## [Task]
In the entries below, begin at the line that has "Source code", stop after the line that has "jspm es, antes", and output those lines exactly with no pictures.

(Rendered images with source text)
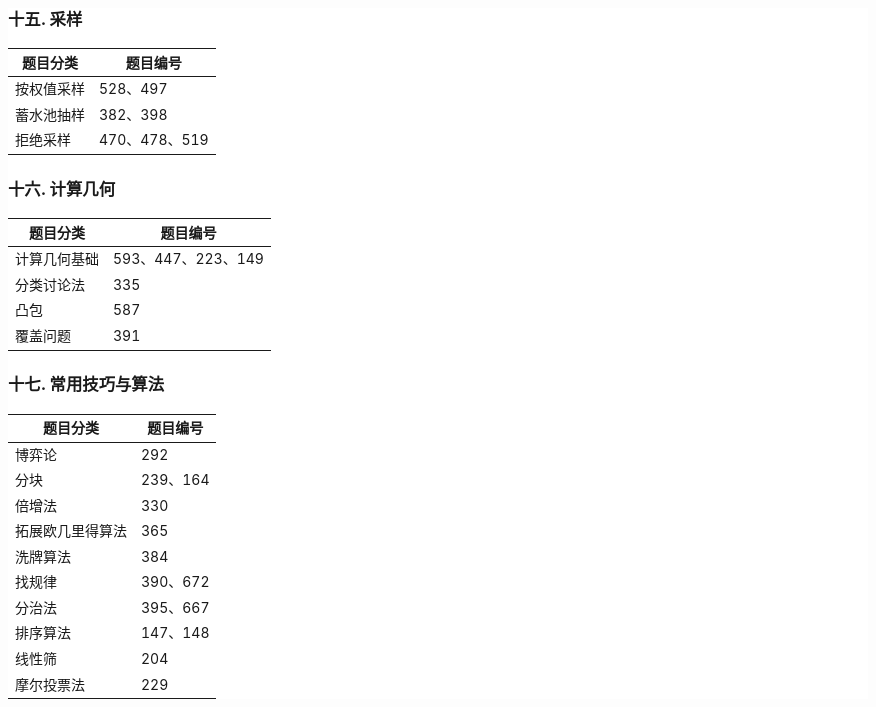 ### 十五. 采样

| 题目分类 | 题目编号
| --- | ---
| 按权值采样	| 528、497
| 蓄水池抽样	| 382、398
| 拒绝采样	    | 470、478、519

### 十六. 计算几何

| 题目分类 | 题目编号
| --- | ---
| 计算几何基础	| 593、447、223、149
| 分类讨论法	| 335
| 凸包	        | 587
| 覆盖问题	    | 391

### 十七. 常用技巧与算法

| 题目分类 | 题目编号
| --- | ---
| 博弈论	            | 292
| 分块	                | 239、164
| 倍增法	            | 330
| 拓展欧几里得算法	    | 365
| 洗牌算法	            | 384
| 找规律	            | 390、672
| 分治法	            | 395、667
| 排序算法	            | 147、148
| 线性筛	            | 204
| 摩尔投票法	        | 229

* * *

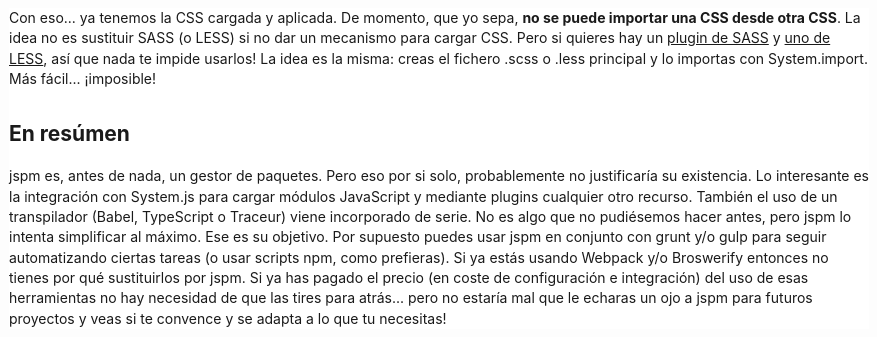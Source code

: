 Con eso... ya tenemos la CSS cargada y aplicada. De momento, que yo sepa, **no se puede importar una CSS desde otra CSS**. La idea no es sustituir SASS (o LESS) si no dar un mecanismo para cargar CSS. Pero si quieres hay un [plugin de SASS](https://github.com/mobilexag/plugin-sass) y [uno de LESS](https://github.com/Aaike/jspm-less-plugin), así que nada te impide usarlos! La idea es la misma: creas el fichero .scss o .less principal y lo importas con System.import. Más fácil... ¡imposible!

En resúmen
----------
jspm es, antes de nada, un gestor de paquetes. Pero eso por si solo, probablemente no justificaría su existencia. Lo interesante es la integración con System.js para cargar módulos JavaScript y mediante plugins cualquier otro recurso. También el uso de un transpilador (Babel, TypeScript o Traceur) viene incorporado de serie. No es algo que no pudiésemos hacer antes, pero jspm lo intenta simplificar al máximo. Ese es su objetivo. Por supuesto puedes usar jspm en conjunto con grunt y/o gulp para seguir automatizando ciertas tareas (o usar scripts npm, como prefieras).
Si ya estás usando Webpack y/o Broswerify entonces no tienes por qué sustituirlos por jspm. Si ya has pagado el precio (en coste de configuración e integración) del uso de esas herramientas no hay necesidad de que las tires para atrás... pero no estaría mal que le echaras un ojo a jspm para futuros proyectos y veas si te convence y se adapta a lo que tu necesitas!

## [Expected answer]
Source code

: Con eso... ya tenemos la CSS cargada y aplicada. De momento, que yo sepa, **no se puede importar una CSS desde otra CSS**. La idea no es sustituir SASS (o LESS) si no dar un mecanismo para cargar CSS. Pero si quieres hay un [plugin de SASS](https://github.com/mobilexag/plugin-sass) y [uno de LESS](https://github.com/Aaike/jspm-less-plugin), así que nada te impide usarlos! La idea es la misma: creas el fichero .scss o .less principal y lo importas con System.import. Más fácil... ¡imposible!

En resúmen
----------
jspm es, antes de nada, un gestor de paquetes. Pero eso por si solo, probablemente no justificaría su existencia. Lo interesante es la integración con System.js para cargar módulos JavaScript y mediante plugins cualquier otro recurso. También el uso de un transpilador (Babel, TypeScript o Traceur) viene incorporado de serie. No es algo que no pudiésemos hacer antes, pero jspm lo intenta simplificar al máximo. Ese es su objetivo. Por supuesto puedes usar jspm en conjunto con grunt y/o gulp para seguir automatizando ciertas tareas (o usar scripts npm, como prefieras).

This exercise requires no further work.